> _ACTIVITY_: Find the string "country" in the entries and copy each line that has it.

> _GIVEN ENTRIES_:
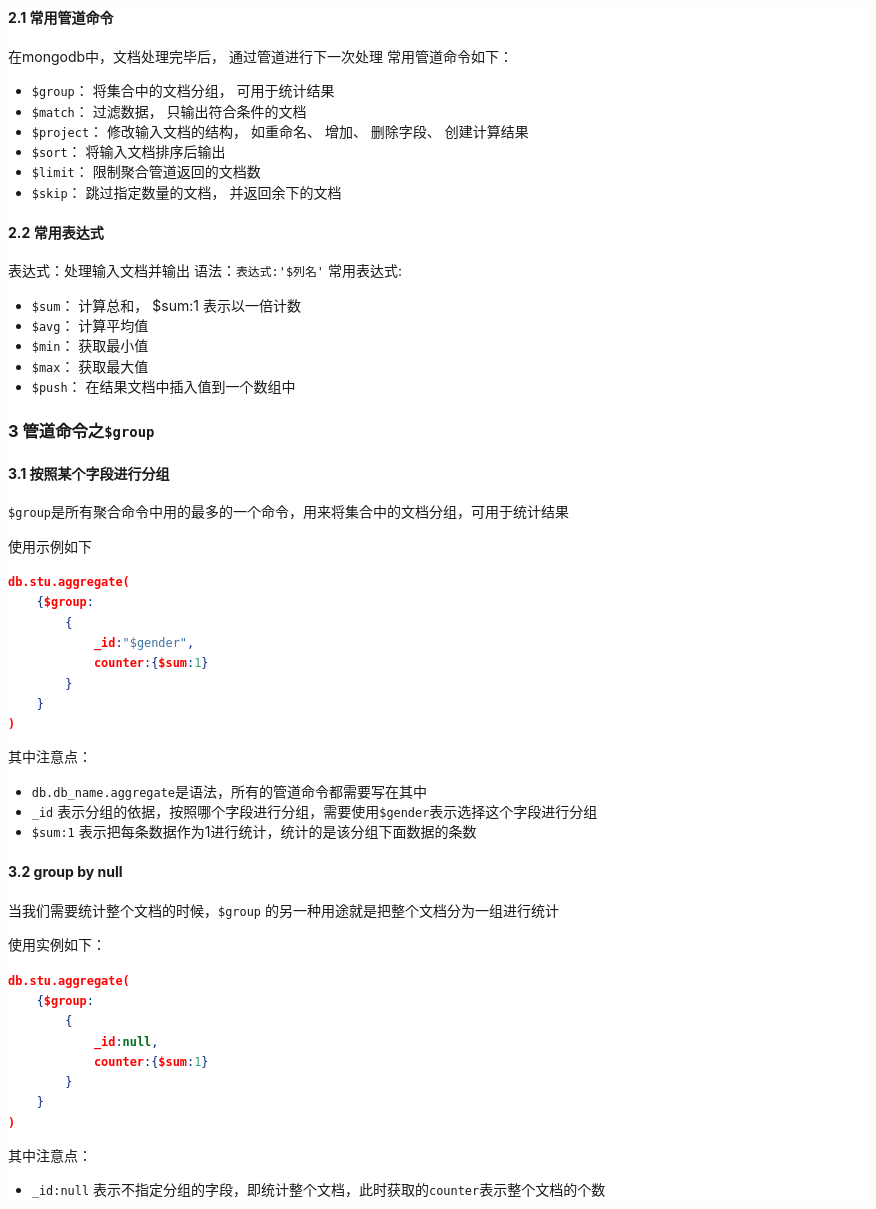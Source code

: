 
#### 2.1 常用管道命令
 在mongodb中，⽂档处理完毕后， 通过管道进⾏下⼀次处理
 常用管道命令如下：
 - `$group`： 将集合中的⽂档分组， 可⽤于统计结果
 - `$match`： 过滤数据， 只输出符合条件的⽂档
 - `$project`： 修改输⼊⽂档的结构， 如重命名、 增加、 删除字段、 创建计算结果
 - `$sort`： 将输⼊⽂档排序后输出
 - `$limit`： 限制聚合管道返回的⽂档数
 - `$skip`： 跳过指定数量的⽂档， 并返回余下的⽂档

#### 2.2 常用表达式
 表达式：处理输⼊⽂档并输出
 语法：`表达式:'$列名'`
 常⽤表达式:

 - `$sum`： 计算总和， $sum:1 表示以⼀倍计数
 - `$avg`： 计算平均值
 - `$min`： 获取最⼩值
 - `$max`： 获取最⼤值
 - `$push`： 在结果⽂档中插⼊值到⼀个数组中


### 3 管道命令之`$group`
#### 3.1 按照某个字段进行分组
`$group`是所有聚合命令中用的最多的一个命令，用来将集合中的文档分组，可用于统计结果

使用示例如下

```json
db.stu.aggregate(
    {$group:
        {
            _id:"$gender",
            counter:{$sum:1}
        }
    }
)
```
其中注意点：
- `db.db_name.aggregate`是语法，所有的管道命令都需要写在其中
- `_id` 表示分组的依据，按照哪个字段进行分组，需要使用`$gender`表示选择这个字段进行分组
- `$sum:1` 表示把每条数据作为1进行统计，统计的是该分组下面数据的条数


#### 3.2  group by null
当我们需要统计整个文档的时候，`$group` 的另一种用途就是把整个文档分为一组进行统计

使用实例如下：

```json
db.stu.aggregate(
    {$group:
        {
            _id:null,
            counter:{$sum:1}
        }
    }
)
```
其中注意点：
- `_id:null` 表示不指定分组的字段，即统计整个文档，此时获取的`counter`表示整个文档的个数
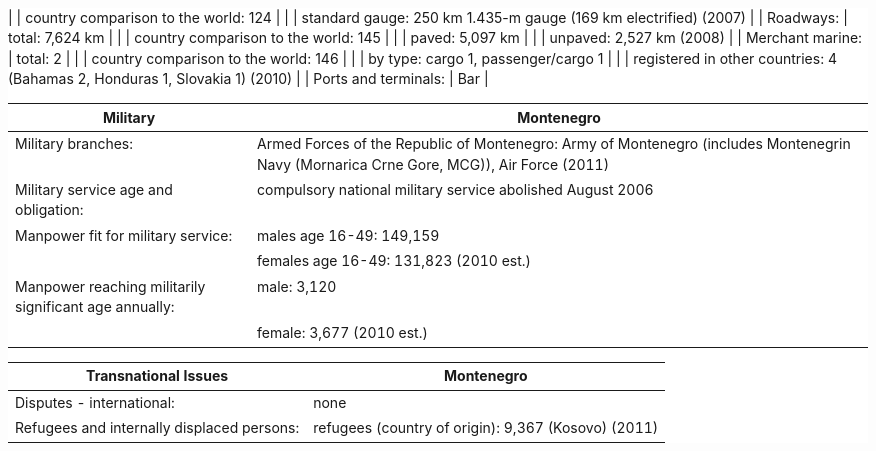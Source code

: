 | | country comparison to the world: 124 |
| | standard gauge: 250 km 1.435-m gauge (169 km electrified) (2007) |
| Roadways: | total: 7,624 km |
| | country comparison to the world: 145 |
| | paved: 5,097 km |
| | unpaved: 2,527 km (2008) |
| Merchant marine: | total: 2 |
| | country comparison to the world: 146 |
| | by type: cargo 1, passenger/cargo 1 |
| | registered in other countries: 4 (Bahamas 2, Honduras 1, Slovakia 1) (2010) |
| Ports and terminals: | Bar |


| Military | Montenegro |
| --- | --- |
| Military branches: | Armed Forces of the Republic of Montenegro: Army of Montenegro (includes Montenegrin Navy (Mornarica Crne Gore, MCG)), Air Force (2011) |
| Military service age and obligation: | compulsory national military service abolished August 2006 |
| Manpower fit for military service: | males age 16-49: 149,159 |
| | females age 16-49: 131,823 (2010 est.) |
| Manpower reaching militarily significant age annually: | male: 3,120 |
| | female: 3,677 (2010 est.) |


| Transnational Issues | Montenegro |
| --- | --- |
| Disputes - international: | none |
| Refugees and internally displaced persons: | refugees (country of origin): 9,367 (Kosovo) (2011) |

> _SOLUTION FOR THIS EXERCISE_:
: | | country comparison to the world: 124 |
| | country comparison to the world: 145 |
| | country comparison to the world: 146 |
| Refugees and internally displaced persons: | refugees (country of origin): 9,367 (Kosovo) (2011) |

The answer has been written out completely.